-- Data shown follows --
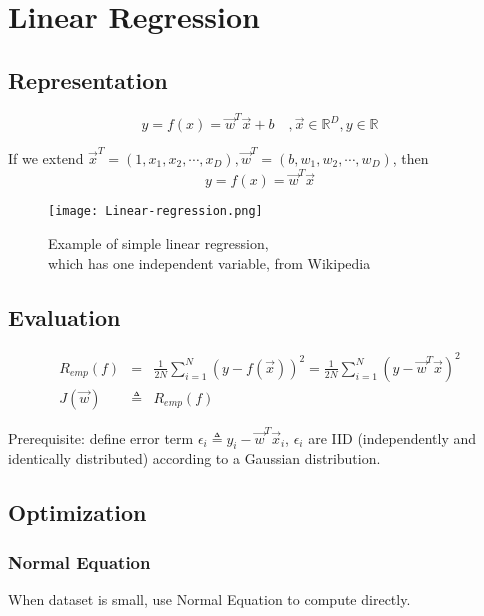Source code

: \chapter{Linear Regression}


\section{Representation}

\begin{equation}
y=f(x)=\vec{w}^T\vec{x}+b \quad , \vec{x} \in \mathbb{R}^D, y \in \mathbb{R}
\end{equation}

If we extend $\vec{x}^T=(1,x_1,x_2,\cdots,x_D),\vec{w}^T=(b,w_1,w_2,\cdots,w_D)$, then
\begin{equation}
y=f(x)=\vec{w}^T\vec{x}
\end{equation}


\begin{figure}[hbtp]
\centering
    \texttt{[image: Linear-regression.png]}
\caption{Example of simple linear regression, \\ which has one independent variable, from Wikipedia}
\label{fig:Linear-regression} 
\end{figure}


\section{Evaluation}

\begin{eqnarray}
R_{emp}(f) &=& \frac{1}{2N}\sum\limits_{i=1}^N \left(y-f(\vec{x})\right)^2=\frac{1}{2N}\sum\limits_{i=1}^N \left(y-\vec{w}^T\vec{x}\right)^2 \\
J(\vec{w}) &\triangleq& R_{emp}(f)
\end{eqnarray}

Prerequisite: define error term $\epsilon_i \triangleq y_i-\vec{w}^T\vec{x}_i$, $\epsilon_i$ are IID (independently and identically distributed) according to a Gaussian distribution. 


\section{Optimization}


\subsection{Normal Equation}
When dataset is small, use Normal Equation to compute  directly.

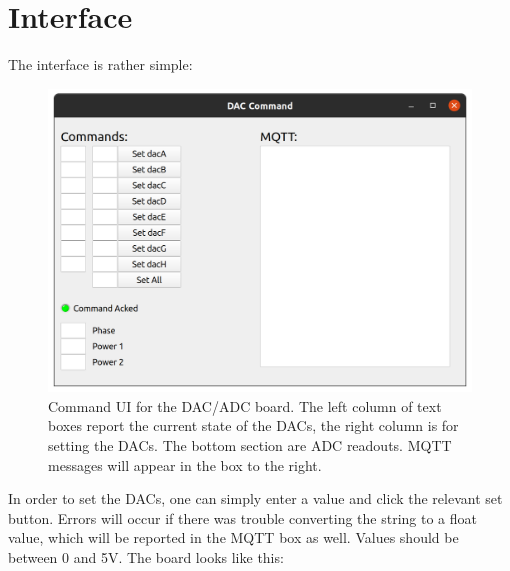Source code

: \documentclass[11pt, letterpaper]{article}
\begin{document}
\section{Interface}
The interface is rather simple:
\begin{figure}[H]
    \centering
    \includegraphics[width=16cm]{command_ui.png}
    \caption{ Command UI for the DAC/ADC board. The left column of text boxes report the current state of the DACs, the right column is for setting the DACs. The bottom section are ADC readouts. MQTT messages will appear in the box to the right.  }
    \label{fig:command_ui}
\end{figure}

In order to set the DACs, one can simply enter a value and click the relevant set button. Errors will occur if there was trouble converting the string to a float value, which will be reported in the MQTT box as well. Values should be between 0 and 5V. The board looks like this:
\end{document}
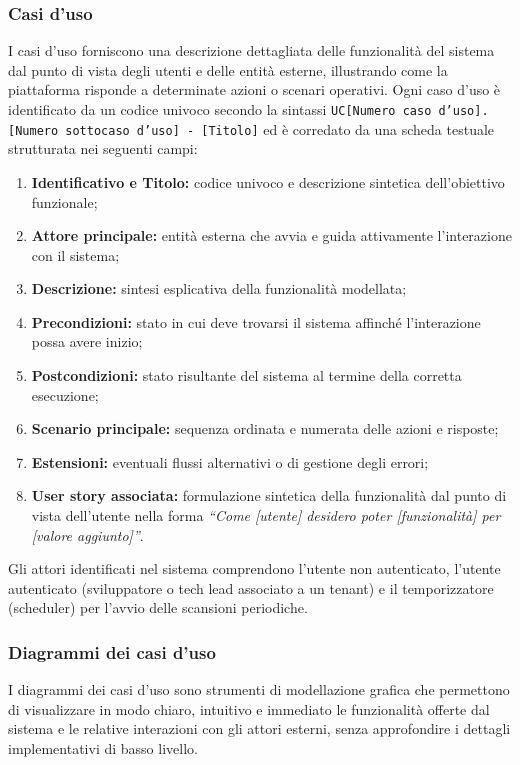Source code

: \subsubsection{Casi d'uso}
I casi d'uso forniscono una descrizione dettagliata delle funzionalità del sistema dal punto di vista degli utenti e delle entità esterne, illustrando come la piattaforma risponde a determinate azioni o scenari operativi. 
Ogni caso d'uso è identificato da un codice univoco secondo la sintassi \texttt{UC[Numero caso d'uso].[Numero sottocaso d'uso] - [Titolo]} ed è corredato da una scheda testuale strutturata nei seguenti campi:
\begin{enumerate}
    \item \textbf{Identificativo e Titolo:} codice univoco e descrizione sintetica dell'obiettivo funzionale;
    \item \textbf{Attore principale:} entità esterna che avvia e guida attivamente l'interazione con il sistema;
    \item \textbf{Descrizione:} sintesi esplicativa della funzionalità modellata;
    \item \textbf{Precondizioni:} stato in cui deve trovarsi il sistema affinché l'interazione possa avere inizio;
    \item \textbf{Postcondizioni:} stato risultante del sistema al termine della corretta esecuzione;
    \item \textbf{Scenario principale:} sequenza ordinata e numerata delle azioni e risposte;
    \item \textbf{Estensioni:} eventuali flussi alternativi o di gestione degli errori;
    \item \textbf{User story associata:} formulazione sintetica della funzionalità dal punto di vista dell'utente nella forma \emph{``Come [utente] desidero poter [funzionalità] per [valore aggiunto]''}.
\end{enumerate}
Gli attori identificati nel sistema comprendono l'utente non autenticato, l'utente autenticato (sviluppatore o tech lead associato a un tenant) e il temporizzatore (scheduler) per l'avvio delle scansioni periodiche.

\subsubsection{Diagrammi dei casi d'uso}
I diagrammi dei casi d'uso sono strumenti di modellazione grafica che permettono di visualizzare in modo chiaro, intuitivo e immediato le funzionalità offerte dal sistema e le relative interazioni con gli attori esterni, senza approfondire i dettagli implementativi di basso livello.

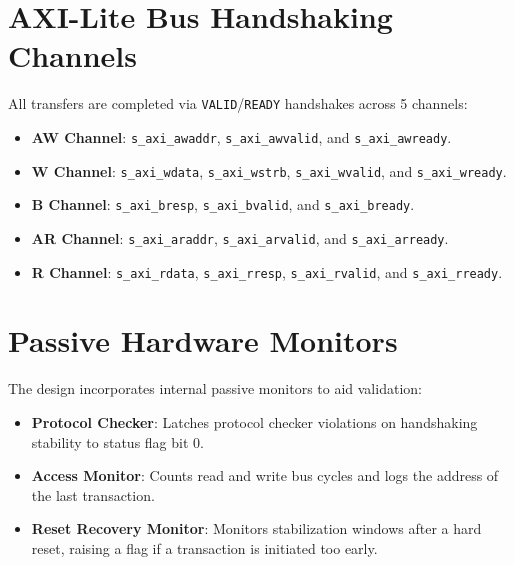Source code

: \documentclass[11pt]{article}
\begin{document}
\section{AXI-Lite Bus Handshaking Channels}
All transfers are completed via \texttt{VALID}/\texttt{READY} handshakes across 5 channels:
\begin{itemize}
    \item \textbf{AW Channel}: \texttt{s\_axi\_awaddr}, \texttt{s\_axi\_awvalid}, and \texttt{s\_axi\_awready}.
    \item \textbf{W Channel}: \texttt{s\_axi\_wdata}, \texttt{s\_axi\_wstrb}, \texttt{s\_axi\_wvalid}, and \texttt{s\_axi\_wready}.
    \item \textbf{B Channel}: \texttt{s\_axi\_bresp}, \texttt{s\_axi\_bvalid}, and \texttt{s\_axi\_bready}.
    \item \textbf{AR Channel}: \texttt{s\_axi\_araddr}, \texttt{s\_axi\_arvalid}, and \texttt{s\_axi\_arready}.
    \item \textbf{R Channel}: \texttt{s\_axi\_rdata}, \texttt{s\_axi\_rresp}, \texttt{s\_axi\_rvalid}, and \texttt{s\_axi\_rready}.
\end{itemize}

\section{Passive Hardware Monitors}
The design incorporates internal passive monitors to aid validation:
\begin{itemize}
    \item \textbf{Protocol Checker}: Latches protocol checker violations on handshaking stability to status flag bit 0.
    \item \textbf{Access Monitor}: Counts read and write bus cycles and logs the address of the last transaction.
    \item \textbf{Reset Recovery Monitor}: Monitors stabilization windows after a hard reset, raising a flag if a transaction is initiated too early.
\end{itemize}
\end{document}
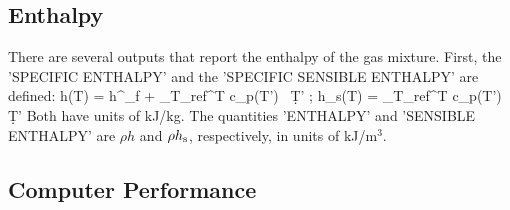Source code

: \documentclass[11pt]{book}
\begin{document}
\subsection{Enthalpy}
\label{info:enthalpy}

There are several outputs that report the enthalpy of the gas mixture. First, the {\ct 'SPECIFIC ENTHALPY'} and the {\ct 'SPECIFIC SENSIBLE ENTHALPY'} are defined:
\be
   h(T) = \Delta h^\circ_{\rm f} + \int_{T_{\rm ref}}^{T} c_p(T') \, \d T'  \quad ; \quad h_{\rm s}(T) = \int_{T_{\rm ref}}^{T} c_p(T') \, \d T'
\ee
Both have units of kJ/kg. The quantities {\ct 'ENTHALPY'} and {\ct 'SENSIBLE ENTHALPY'} are $\rho h$ and $\rho h_{\rm s}$, respectively, in units of kJ/m$^3$.


\subsection{Computer Performance}
\label{info:TIMING}
\end{document}
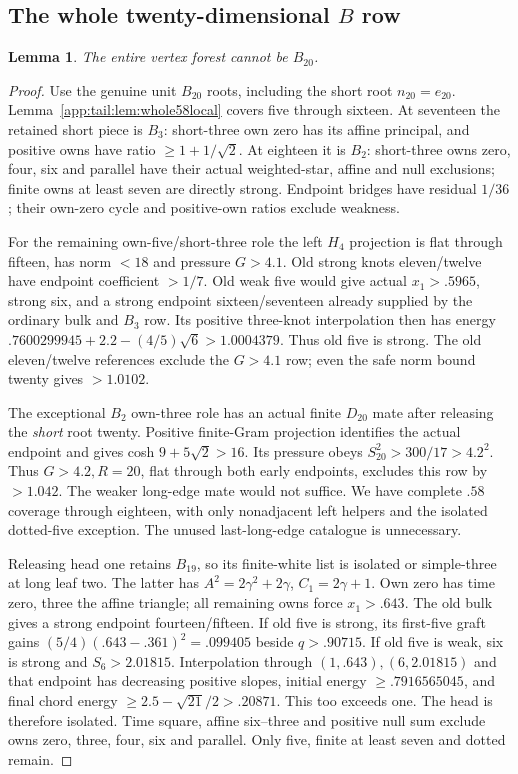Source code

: \documentclass[11pt]{article}
\newtheorem{lemma}[theorem]{Lemma}
\theoremstyle{definition}
\theoremstyle{remark}
\begin{document}
\subsection{The whole twenty-dimensional $B$ row}
\begin{lemma}\label{app:tail:lem:wholeB20}
The entire vertex forest cannot be $B_{20}$.
\end{lemma}
\begin{proof}
Use the genuine unit $B_{20}$ roots, including the short root
$n_{20}=e_{20}$. Lemma~\ref{app:tail:lem:whole58local} covers
five through sixteen. At seventeen the retained short piece is
$B_3$: short-three own zero has its affine principal, and positive
owns have ratio $\ge1+1/\sqrt2$. At eighteen it is $B_2$:
short-three owns zero, four, six and parallel have their actual
weighted-star, affine and null exclusions; finite owns at least
seven are directly strong. Endpoint bridges have residual $1/36$;
their own-zero cycle and positive-own ratios exclude weakness.

For the remaining own-five/short-three role the left $H_4$
projection is flat through fifteen, has norm $<18$ and pressure
$G>4.1$. Old strong knots eleven/twelve have endpoint coefficient
$>1/7$. Old weak five would give actual $x_1>.5965$, strong six,
and a strong endpoint sixteen/seventeen already supplied by the
ordinary bulk and $B_3$ row. Its positive three-knot interpolation
then has energy
$.7600299945+2.2-(4/5)\sqrt6>1.0004379$.
Thus old five is strong. The old eleven/twelve references exclude
the $G>4.1$ row; even the safe norm bound twenty gives $>1.0102$.

The exceptional $B_2$ own-three role has an actual finite $D_{20}$
mate after releasing the \emph{short} root twenty. Positive
finite-Gram projection identifies the actual endpoint and gives
cosh $9+5\sqrt2>16$. Its pressure obeys
$S_{20}^2>300/17>4.2^2$. Thus $G>4.2,R=20$, flat through
both early endpoints, excludes this row by $>1.042$.
The weaker long-edge mate would not suffice.
We have complete $.58$ coverage through eighteen, with only
nonadjacent left helpers and the isolated dotted-five exception.
The unused last-long-edge catalogue is unnecessary.

Releasing head one retains $B_{19}$, so its finite-white list is
isolated or simple-three at long leaf two. The latter has
$A^2=2\gamma^2+2\gamma$, $C_1=2\gamma+1$.
Own zero has time zero, three the affine triangle; all remaining
owns force $x_1>.643$.
The old bulk gives a strong endpoint fourteen/fifteen. If old
five is strong, its first-five graft gains
$(5/4)(.643-.361)^2=.099405$ beside $q>.90715$.
If old five is weak, six is strong and $S_6>2.01815$.
Interpolation through $(1,.643),(6,2.01815)$ and that endpoint
has decreasing positive slopes, initial energy $\ge.7916565045$,
and final chord energy $\ge2.5-\sqrt{21}/2>.20871$.
This too exceeds one. The head is therefore isolated.
Time square, affine six--three and positive null sum exclude
owns zero, three, four, six and parallel. Only five, finite
at least seven and dotted remain.


\end{proof}
\end{document}
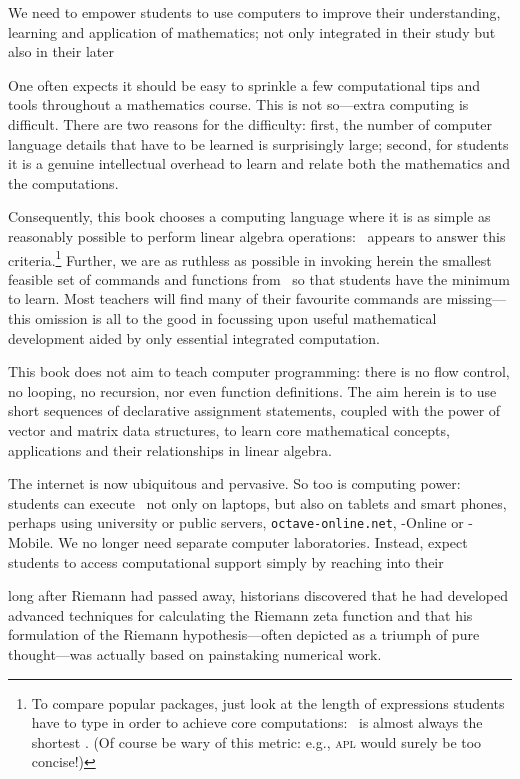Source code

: We need to empower students to use computers to improve their understanding, learning and application of mathematics; not only integrated in their study but also in their later 

One often expects it should be easy to sprinkle a few computational tips and tools throughout a mathematics course.
This is not so---extra computing is difficult.
There are two reasons for the difficulty: 
first, the number of computer language details that have to be learned is surprisingly large;
second, for students it is a genuine intellectual overhead to learn and relate both the mathematics and the computations.

Consequently, this book chooses a computing language where it is as simple as reasonably possible to perform linear algebra operations: \script\ appears to answer this criteria.\footnote{To compare popular packages, just look at the length of expressions students have to type in order to achieve core computations: \script\ is almost always the shortest \cite[e.g.]{Nakos1998}.  
(Of course be wary of this metric: e.g., \textsc{apl} would surely be too concise!)}
Further, we are as ruthless as possible in invoking herein the smallest feasible set of commands and functions from \script\ so that  students have the minimum to learn.
Most teachers will find many of their favourite commands are missing---this omission is all to the good in focussing upon useful mathematical development aided by only essential integrated computation.

This book does not aim to teach computer programming: there is no flow control, no looping, no recursion, nor even function definitions.
The aim herein is to use short sequences of declarative assignment statements, coupled with the power of vector and matrix data structures, to learn core mathematical concepts, applications and their relationships in linear algebra. 

The internet is now ubiquitous and pervasive. 
So too is computing power: students can execute \script\ not only on laptops, but also on tablets and smart phones, perhaps using university or public servers, \verb|octave-online.net|, \script[1]-Online or \script[1]-Mobile. 
We no longer need separate computer laboratories.
Instead, expect students to access computational support simply by reaching into their 

\begin{quoted}{\cite{Donoho2015}}
long after Riemann had passed away, historians discovered that he had developed advanced techniques for calculating the Riemann zeta function and that his formulation of the Riemann hypothesis---often depicted as a triumph of pure thought---was actually based on painstaking numerical work.
\end{quoted}







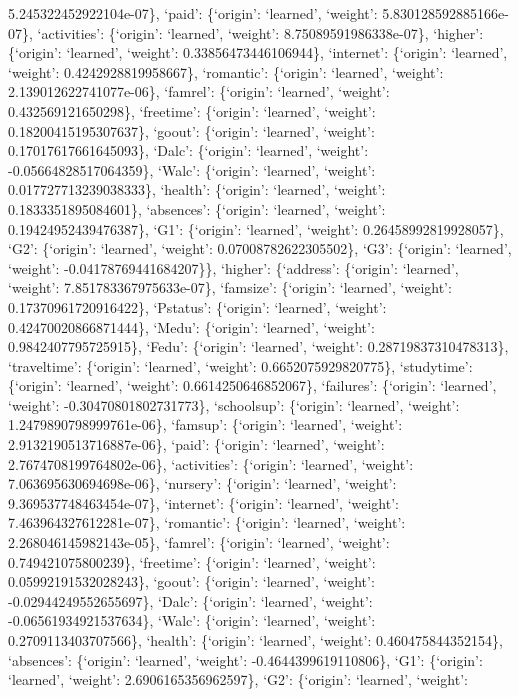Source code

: \documentclass[
]{article}
\begin{document}
5.245322452922104e-07\}, `paid': \{`origin': `learned', `weight':
5.830128592885166e-07\}, `activities': \{`origin': `learned', `weight':
8.75089591986338e-07\}, `higher': \{`origin': `learned', `weight':
0.33856473446106944\}, `internet': \{`origin': `learned', `weight':
0.4242928819958667\}, `romantic': \{`origin': `learned', `weight':
2.139012622741077e-06\}, `famrel': \{`origin': `learned', `weight':
0.432569121650298\}, `freetime': \{`origin': `learned', `weight':
0.18200415195307637\}, `goout': \{`origin': `learned', `weight':
0.17017617661645093\}, `Dalc': \{`origin': `learned', `weight':
-0.05664828517064359\}, `Walc': \{`origin': `learned', `weight':
0.017727713239038333\}, `health': \{`origin': `learned', `weight':
0.1833351895084601\}, `absences': \{`origin': `learned', `weight':
0.19424952439476387\}, `G1': \{`origin': `learned', `weight':
0.26458992819928057\}, `G2': \{`origin': `learned', `weight':
0.07008782622305502\}, `G3': \{`origin': `learned', `weight':
-0.04178769441684207\}\}, `higher': \{`address': \{`origin': `learned',
`weight': 7.851783367975633e-07\}, `famsize': \{`origin': `learned',
`weight': 0.17370961720916422\}, `Pstatus': \{`origin': `learned',
`weight': 0.42470020866871444\}, `Medu': \{`origin': `learned',
`weight': 0.9842407795725915\}, `Fedu': \{`origin': `learned', `weight':
0.28719837310478313\}, `traveltime': \{`origin': `learned', `weight':
0.6652075929820775\}, `studytime': \{`origin': `learned', `weight':
0.6614250646852067\}, `failures': \{`origin': `learned', `weight':
-0.30470801802731773\}, `schoolsup': \{`origin': `learned', `weight':
1.2479890798999761e-06\}, `famsup': \{`origin': `learned', `weight':
2.9132190513716887e-06\}, `paid': \{`origin': `learned', `weight':
2.7674708199764802e-06\}, `activities': \{`origin': `learned', `weight':
7.063695630694698e-06\}, `nursery': \{`origin': `learned', `weight':
9.369537748463454e-07\}, `internet': \{`origin': `learned', `weight':
7.463964327612281e-07\}, `romantic': \{`origin': `learned', `weight':
2.268046145982143e-05\}, `famrel': \{`origin': `learned', `weight':
0.749421075800239\}, `freetime': \{`origin': `learned', `weight':
0.05992191532028243\}, `goout': \{`origin': `learned', `weight':
-0.02944249552655697\}, `Dalc': \{`origin': `learned', `weight':
-0.06561934921537634\}, `Walc': \{`origin': `learned', `weight':
0.2709113403707566\}, `health': \{`origin': `learned', `weight':
0.460475844352154\}, `absences': \{`origin': `learned', `weight':
-0.4644399619110806\}, `G1': \{`origin': `learned', `weight':
2.6906165356962597\}, `G2': \{`origin': `learned', `weight':
\end{document}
-- Data shown concluded --
## Assignment
In the entries above, which lines hold the word "integrated"? Copy them out.

## Exercise solution
: We need to empower students to use computers to improve their understanding, learning and application of mathematics; not only integrated in their study but also in their later 
Most teachers will find many of their favourite commands are missing---this omission is all to the good in focussing upon useful mathematical development aided by only essential integrated computation.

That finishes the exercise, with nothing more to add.